Polly is Amazon’s latest cloud service available on the AWS. It is capable of converting text to lifelike speech that can then be deployed by developers into their own tools and applications for their own usage. The engine was announced at Amazon’s re:Invent AWS event which recently took place in LA.
Like Rekognition, Polly is not your average, run-of-the-mill AI either and its capabilities far exceed what you would normally expect from a text to speech engine.
Polly was designed to address many of the more challenging aspects of speech generation. For example, consider the difference in pronunciation of the word “live” in the phrases “I live in Seattle” and “Live from New York.” Polly knows that this pair of homographs are spelled the same but are pronounced quite differently. Or, what about the “St.” Depending on the language and the context, this could mean (and should be pronounced) as either “street” or “saint.” Again, Polly knows what to do here.
Polly can also take care of complications like units, fractions, abbreviations, currencies, dates, times and so on — which would be enough to leave any normal speech engine stumped.

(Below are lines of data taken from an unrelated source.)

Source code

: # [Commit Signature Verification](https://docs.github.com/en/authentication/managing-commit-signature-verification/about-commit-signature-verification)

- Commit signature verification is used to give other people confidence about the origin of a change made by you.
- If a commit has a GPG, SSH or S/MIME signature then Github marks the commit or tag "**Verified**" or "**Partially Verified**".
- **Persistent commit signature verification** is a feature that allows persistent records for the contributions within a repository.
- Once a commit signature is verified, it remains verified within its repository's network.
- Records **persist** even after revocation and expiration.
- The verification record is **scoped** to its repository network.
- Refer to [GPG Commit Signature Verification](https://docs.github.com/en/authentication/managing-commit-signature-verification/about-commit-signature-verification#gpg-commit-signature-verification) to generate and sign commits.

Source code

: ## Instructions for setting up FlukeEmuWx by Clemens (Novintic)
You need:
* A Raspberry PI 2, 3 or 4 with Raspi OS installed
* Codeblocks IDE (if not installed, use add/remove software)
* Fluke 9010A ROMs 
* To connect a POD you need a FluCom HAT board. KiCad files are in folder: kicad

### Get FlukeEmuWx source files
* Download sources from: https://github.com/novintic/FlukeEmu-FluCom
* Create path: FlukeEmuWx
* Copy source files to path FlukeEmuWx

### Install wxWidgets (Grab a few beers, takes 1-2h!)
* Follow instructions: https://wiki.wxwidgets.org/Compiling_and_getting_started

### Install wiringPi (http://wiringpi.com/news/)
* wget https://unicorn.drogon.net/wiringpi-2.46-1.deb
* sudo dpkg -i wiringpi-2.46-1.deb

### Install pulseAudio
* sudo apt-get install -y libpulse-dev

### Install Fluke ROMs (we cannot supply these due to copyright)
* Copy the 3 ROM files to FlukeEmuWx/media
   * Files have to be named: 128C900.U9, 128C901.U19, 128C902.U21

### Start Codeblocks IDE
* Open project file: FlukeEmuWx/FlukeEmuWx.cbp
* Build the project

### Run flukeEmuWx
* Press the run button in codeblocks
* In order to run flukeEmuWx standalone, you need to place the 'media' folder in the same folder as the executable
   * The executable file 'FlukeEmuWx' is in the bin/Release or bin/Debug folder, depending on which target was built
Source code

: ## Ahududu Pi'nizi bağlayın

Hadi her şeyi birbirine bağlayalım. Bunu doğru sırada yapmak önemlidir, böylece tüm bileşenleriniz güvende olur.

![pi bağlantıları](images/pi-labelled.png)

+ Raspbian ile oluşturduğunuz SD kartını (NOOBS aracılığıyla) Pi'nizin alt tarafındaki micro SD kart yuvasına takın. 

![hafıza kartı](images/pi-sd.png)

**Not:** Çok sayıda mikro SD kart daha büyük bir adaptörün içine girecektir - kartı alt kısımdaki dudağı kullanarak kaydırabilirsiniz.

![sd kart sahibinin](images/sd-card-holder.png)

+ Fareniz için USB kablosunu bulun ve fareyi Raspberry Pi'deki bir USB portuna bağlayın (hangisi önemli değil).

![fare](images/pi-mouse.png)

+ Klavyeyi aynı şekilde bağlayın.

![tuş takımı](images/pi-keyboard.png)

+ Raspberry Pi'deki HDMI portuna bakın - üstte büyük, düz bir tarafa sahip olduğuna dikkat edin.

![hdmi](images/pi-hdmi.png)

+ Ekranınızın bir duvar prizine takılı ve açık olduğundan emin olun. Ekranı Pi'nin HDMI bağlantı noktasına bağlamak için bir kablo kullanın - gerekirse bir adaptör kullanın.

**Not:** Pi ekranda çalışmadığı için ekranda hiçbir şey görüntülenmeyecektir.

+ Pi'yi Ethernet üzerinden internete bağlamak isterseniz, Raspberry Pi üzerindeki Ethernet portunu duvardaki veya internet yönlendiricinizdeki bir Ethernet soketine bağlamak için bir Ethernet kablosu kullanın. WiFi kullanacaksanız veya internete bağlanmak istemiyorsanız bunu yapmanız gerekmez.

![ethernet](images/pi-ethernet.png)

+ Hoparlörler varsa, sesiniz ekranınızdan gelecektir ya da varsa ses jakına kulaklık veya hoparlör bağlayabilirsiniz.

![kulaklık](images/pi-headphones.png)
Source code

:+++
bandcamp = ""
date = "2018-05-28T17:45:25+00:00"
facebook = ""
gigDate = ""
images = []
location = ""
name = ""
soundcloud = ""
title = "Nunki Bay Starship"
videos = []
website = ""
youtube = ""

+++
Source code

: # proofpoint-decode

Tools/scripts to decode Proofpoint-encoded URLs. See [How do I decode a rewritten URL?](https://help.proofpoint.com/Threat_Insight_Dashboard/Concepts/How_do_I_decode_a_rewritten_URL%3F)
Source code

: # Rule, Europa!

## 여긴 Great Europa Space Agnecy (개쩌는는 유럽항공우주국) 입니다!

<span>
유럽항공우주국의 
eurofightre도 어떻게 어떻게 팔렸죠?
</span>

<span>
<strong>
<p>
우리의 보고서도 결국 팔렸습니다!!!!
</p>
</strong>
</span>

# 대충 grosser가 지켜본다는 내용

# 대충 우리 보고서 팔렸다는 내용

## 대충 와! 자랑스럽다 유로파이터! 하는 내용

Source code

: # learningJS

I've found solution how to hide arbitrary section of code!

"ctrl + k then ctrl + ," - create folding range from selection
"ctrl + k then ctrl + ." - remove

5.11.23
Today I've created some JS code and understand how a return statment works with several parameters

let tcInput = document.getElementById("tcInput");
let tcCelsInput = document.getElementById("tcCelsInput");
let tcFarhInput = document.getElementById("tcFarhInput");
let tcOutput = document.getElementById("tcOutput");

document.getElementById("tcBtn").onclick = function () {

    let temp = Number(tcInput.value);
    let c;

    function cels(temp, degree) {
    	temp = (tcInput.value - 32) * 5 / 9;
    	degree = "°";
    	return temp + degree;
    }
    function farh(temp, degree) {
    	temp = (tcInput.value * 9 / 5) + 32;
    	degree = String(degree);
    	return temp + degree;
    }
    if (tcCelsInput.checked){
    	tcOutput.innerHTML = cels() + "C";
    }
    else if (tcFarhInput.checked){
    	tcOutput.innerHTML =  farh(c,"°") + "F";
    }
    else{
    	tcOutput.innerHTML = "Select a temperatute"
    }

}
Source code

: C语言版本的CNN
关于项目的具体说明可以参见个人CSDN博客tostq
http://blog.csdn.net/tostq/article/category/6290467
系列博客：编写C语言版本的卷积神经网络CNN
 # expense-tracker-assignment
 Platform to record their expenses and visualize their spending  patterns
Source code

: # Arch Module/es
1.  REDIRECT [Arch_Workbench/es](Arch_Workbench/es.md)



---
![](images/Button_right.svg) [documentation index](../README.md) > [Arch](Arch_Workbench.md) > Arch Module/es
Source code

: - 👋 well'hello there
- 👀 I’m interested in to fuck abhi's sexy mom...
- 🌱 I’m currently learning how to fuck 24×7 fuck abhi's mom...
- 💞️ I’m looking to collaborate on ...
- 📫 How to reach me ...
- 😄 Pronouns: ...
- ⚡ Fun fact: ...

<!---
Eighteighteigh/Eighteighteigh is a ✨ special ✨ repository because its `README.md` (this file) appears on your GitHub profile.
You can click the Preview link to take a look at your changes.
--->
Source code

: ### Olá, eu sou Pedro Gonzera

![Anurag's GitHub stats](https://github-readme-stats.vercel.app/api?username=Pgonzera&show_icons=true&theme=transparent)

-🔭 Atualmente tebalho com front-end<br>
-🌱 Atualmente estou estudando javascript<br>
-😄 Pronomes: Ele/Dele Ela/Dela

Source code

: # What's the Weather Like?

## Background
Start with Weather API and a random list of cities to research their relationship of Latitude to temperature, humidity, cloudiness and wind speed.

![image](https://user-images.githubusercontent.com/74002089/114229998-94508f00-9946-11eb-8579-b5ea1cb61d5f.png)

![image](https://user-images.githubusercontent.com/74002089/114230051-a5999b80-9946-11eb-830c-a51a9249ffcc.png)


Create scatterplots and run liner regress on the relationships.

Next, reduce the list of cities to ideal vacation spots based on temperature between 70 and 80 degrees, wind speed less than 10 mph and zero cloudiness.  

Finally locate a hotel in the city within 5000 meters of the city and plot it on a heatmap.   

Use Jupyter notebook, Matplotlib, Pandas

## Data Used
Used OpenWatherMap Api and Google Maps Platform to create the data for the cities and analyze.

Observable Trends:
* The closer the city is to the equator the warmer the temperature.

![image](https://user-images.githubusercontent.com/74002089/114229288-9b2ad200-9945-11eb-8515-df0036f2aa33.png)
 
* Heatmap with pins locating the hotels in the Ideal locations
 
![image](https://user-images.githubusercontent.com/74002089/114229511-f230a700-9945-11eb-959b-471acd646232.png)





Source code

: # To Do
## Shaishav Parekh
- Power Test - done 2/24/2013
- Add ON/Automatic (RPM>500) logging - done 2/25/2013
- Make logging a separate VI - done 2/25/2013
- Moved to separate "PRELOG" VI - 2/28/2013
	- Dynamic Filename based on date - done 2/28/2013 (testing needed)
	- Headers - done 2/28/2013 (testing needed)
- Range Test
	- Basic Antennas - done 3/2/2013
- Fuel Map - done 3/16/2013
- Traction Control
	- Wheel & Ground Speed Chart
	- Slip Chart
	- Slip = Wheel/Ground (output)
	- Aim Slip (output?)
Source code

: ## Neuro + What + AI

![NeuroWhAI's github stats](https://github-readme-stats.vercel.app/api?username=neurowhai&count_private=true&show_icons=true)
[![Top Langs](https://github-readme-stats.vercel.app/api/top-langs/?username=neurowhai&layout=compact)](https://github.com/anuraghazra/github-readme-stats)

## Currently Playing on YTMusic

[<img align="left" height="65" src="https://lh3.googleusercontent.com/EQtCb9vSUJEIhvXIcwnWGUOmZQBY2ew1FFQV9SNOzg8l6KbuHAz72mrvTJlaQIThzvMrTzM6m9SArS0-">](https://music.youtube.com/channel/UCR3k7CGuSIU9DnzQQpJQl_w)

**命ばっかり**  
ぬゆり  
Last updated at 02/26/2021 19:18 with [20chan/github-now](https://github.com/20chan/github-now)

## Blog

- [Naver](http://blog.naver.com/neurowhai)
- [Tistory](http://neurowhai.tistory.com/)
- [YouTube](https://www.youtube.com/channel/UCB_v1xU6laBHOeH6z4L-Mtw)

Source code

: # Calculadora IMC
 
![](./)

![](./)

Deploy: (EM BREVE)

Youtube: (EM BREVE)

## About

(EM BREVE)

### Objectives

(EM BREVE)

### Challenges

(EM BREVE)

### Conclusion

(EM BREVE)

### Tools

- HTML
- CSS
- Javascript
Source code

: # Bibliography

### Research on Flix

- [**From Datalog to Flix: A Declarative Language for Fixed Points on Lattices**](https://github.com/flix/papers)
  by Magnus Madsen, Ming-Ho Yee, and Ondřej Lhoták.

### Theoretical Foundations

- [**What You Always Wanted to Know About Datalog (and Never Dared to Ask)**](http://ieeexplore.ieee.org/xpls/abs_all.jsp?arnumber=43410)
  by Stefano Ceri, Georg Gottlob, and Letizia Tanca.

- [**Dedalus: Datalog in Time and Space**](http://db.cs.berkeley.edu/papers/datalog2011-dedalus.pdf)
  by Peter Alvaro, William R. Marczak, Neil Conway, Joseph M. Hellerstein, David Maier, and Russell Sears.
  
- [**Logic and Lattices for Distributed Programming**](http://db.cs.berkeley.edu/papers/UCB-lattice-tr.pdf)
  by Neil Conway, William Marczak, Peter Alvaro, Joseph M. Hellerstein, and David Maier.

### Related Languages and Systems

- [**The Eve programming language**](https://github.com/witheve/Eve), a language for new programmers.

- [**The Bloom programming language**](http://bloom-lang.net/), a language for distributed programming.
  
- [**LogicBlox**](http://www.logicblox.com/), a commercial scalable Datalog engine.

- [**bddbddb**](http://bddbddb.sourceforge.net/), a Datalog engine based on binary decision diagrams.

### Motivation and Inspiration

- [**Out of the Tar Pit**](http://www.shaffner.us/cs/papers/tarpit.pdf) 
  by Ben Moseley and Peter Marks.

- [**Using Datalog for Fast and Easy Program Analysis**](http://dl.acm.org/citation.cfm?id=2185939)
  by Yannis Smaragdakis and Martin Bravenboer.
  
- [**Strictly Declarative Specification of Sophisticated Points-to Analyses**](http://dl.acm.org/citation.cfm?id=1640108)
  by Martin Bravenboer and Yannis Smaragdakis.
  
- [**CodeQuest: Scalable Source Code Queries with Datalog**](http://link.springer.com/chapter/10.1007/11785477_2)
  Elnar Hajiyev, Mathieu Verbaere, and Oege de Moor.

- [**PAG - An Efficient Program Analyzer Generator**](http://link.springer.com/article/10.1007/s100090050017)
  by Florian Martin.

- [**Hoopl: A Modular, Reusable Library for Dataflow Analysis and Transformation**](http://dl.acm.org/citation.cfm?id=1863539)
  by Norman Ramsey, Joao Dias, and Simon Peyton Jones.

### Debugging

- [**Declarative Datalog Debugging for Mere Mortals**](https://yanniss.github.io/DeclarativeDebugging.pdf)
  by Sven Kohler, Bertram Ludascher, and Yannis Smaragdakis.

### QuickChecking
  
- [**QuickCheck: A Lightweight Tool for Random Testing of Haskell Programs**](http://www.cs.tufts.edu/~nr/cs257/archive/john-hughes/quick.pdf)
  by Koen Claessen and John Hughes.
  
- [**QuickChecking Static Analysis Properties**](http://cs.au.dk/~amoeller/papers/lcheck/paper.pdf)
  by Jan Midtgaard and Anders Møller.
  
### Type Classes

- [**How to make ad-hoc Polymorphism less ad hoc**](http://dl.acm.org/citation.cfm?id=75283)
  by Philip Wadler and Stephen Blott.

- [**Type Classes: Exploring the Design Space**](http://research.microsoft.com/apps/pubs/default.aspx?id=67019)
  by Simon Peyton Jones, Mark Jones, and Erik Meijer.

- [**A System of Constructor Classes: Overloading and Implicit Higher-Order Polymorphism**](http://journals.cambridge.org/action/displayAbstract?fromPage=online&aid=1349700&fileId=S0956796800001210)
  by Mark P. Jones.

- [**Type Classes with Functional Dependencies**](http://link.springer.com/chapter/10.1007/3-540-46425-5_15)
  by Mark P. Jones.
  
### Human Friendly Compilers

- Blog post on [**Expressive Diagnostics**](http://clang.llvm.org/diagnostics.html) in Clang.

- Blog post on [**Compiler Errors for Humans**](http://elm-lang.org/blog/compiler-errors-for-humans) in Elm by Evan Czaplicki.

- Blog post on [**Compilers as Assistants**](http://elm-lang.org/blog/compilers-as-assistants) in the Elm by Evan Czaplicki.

The tool currently supports as many as 47 male & female voices over 24 languages, and Amazon is planning to build with additional languages and voices soon as well.
The engine also encrypts all data at rest and transfers the audio across SSL connections, ensuring security and stability. Meanwhile, all these text submissions are disassociated from the submitter, stored in encrypted form for up to 6 months, and contributes towards maintaining and improving Polly.
Amazon has actually been pretty generous with the pricing scheme it has deployed for Polly. Everyone has been given 5 million characters per month at no charge. So, you can get it to convert up to 5 million characters of text into speech for free every month. After that, its $0.000004 per character — adding up to only a couple of dollars for a normal sized novel.